**WHAT TO WORK ON**:
Please restate, word for word, the lines below that begin at the one with "at least \$1,000, and" and end at the one with "Survey (ACS) is". Leave out all other lines.
....
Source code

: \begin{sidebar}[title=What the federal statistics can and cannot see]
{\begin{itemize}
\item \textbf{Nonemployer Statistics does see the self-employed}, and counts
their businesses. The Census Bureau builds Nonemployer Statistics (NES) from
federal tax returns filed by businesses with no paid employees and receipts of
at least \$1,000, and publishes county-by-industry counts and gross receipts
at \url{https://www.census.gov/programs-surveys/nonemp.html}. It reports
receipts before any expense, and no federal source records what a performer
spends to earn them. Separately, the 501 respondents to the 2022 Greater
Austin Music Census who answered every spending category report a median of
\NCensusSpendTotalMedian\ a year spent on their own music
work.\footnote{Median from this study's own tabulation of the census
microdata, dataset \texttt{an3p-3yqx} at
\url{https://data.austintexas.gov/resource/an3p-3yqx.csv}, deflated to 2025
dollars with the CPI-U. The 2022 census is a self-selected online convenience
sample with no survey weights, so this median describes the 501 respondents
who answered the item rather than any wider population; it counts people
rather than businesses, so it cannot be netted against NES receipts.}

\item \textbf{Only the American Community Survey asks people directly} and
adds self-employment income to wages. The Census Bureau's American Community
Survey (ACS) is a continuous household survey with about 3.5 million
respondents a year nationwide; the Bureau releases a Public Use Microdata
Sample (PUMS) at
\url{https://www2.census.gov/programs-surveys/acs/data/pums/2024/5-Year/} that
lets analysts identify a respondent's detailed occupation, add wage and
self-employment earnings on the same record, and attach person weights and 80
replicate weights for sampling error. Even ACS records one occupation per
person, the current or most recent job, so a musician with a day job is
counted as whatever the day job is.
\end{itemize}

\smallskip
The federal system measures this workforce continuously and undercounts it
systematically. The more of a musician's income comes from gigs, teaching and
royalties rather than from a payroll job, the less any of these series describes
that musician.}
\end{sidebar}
....
**ANSWER**:
at least \$1,000, and publishes county-by-industry counts and gross receipts
at \url{https://www.census.gov/programs-surveys/nonemp.html}. It reports
receipts before any expense, and no federal source records what a performer
spends to earn them. Separately, the 501 respondents to the 2022 Greater
Austin Music Census who answered every spending category report a median of
\NCensusSpendTotalMedian\ a year spent on their own music
work.\footnote{Median from this study's own tabulation of the census
microdata, dataset \texttt{an3p-3yqx} at
\url{https://data.austintexas.gov/resource/an3p-3yqx.csv}, deflated to 2025
dollars with the CPI-U. The 2022 census is a self-selected online convenience
sample with no survey weights, so this median describes the 501 respondents
who answered the item rather than any wider population; it counts people
rather than businesses, so it cannot be netted against NES receipts.}

\item \textbf{Only the American Community Survey asks people directly} and
adds self-employment income to wages. The Census Bureau's American Community
Survey (ACS) is a continuous household survey with about 3.5 million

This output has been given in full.